● RECORDS PROVIDED
-*-*-

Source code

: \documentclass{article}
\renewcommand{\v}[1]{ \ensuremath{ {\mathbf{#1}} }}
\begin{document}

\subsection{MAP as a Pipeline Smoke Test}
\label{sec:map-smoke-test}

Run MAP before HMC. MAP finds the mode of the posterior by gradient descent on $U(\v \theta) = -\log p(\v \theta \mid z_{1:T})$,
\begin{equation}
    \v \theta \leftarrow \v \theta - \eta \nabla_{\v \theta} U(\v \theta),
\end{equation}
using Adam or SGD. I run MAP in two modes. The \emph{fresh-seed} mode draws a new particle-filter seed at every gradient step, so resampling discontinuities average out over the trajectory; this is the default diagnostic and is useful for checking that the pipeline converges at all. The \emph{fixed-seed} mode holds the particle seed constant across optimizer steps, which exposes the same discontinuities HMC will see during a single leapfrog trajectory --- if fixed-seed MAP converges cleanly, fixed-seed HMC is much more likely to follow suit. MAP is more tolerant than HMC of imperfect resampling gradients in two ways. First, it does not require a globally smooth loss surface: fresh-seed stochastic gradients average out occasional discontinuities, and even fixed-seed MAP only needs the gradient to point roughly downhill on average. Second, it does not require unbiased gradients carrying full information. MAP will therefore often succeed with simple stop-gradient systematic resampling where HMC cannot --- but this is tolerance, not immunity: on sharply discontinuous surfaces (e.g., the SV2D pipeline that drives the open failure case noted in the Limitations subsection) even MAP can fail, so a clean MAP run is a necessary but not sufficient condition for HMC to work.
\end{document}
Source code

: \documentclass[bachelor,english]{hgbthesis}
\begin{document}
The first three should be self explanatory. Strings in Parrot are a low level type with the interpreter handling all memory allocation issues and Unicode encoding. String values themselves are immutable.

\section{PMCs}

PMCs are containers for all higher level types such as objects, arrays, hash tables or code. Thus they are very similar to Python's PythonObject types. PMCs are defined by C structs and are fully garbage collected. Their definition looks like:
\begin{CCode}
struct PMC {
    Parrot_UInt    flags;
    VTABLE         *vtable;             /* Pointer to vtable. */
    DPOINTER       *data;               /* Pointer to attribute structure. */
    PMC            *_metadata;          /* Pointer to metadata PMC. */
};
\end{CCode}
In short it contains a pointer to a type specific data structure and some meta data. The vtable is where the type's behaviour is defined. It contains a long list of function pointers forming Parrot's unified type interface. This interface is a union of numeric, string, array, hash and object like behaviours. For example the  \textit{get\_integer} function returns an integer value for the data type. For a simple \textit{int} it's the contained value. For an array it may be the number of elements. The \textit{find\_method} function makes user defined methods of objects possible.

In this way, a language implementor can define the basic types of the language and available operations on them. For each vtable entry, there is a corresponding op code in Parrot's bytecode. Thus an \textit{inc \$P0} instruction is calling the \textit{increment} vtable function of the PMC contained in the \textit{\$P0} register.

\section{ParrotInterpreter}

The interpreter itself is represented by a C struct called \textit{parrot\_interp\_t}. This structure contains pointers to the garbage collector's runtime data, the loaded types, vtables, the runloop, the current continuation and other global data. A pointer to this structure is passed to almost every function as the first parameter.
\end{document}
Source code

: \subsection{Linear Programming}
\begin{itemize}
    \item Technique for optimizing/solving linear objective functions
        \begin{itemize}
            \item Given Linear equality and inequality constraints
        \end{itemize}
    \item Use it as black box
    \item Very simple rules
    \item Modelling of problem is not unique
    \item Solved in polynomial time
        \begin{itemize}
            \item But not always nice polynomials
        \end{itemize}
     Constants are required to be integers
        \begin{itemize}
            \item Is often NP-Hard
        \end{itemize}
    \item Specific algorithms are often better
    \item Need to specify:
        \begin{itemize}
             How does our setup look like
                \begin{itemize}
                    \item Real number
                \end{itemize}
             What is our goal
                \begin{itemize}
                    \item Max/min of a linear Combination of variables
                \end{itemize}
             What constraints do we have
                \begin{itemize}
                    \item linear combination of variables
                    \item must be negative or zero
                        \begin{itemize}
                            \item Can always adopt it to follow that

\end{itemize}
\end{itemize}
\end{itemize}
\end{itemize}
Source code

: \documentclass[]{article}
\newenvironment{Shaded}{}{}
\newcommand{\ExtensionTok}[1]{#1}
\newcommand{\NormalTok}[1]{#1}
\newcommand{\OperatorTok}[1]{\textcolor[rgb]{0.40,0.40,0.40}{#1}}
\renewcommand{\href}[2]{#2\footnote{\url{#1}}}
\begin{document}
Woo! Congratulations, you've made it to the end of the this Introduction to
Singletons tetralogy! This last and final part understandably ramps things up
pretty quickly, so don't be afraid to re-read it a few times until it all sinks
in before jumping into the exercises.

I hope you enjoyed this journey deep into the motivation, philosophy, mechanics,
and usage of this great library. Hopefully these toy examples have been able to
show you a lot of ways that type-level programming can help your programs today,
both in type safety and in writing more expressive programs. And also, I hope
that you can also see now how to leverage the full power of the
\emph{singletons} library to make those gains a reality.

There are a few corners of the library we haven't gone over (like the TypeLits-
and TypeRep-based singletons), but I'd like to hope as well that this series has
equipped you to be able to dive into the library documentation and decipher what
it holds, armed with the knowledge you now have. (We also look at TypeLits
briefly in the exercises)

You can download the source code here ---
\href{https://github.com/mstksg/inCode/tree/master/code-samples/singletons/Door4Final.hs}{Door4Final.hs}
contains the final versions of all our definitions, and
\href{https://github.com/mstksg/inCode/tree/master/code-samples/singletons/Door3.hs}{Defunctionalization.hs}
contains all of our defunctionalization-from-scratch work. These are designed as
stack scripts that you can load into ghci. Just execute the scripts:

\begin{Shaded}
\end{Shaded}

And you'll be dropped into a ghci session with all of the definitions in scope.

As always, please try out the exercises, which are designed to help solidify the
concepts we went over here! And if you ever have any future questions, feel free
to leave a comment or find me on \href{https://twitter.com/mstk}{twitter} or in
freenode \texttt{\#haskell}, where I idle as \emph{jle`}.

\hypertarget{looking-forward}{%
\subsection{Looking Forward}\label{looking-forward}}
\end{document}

-*-*-

● WORK TO COMPLETE
Exactly how many lines of the data include the word "definitions"? Reply with that number only.

● WRITTEN RESPONSE
2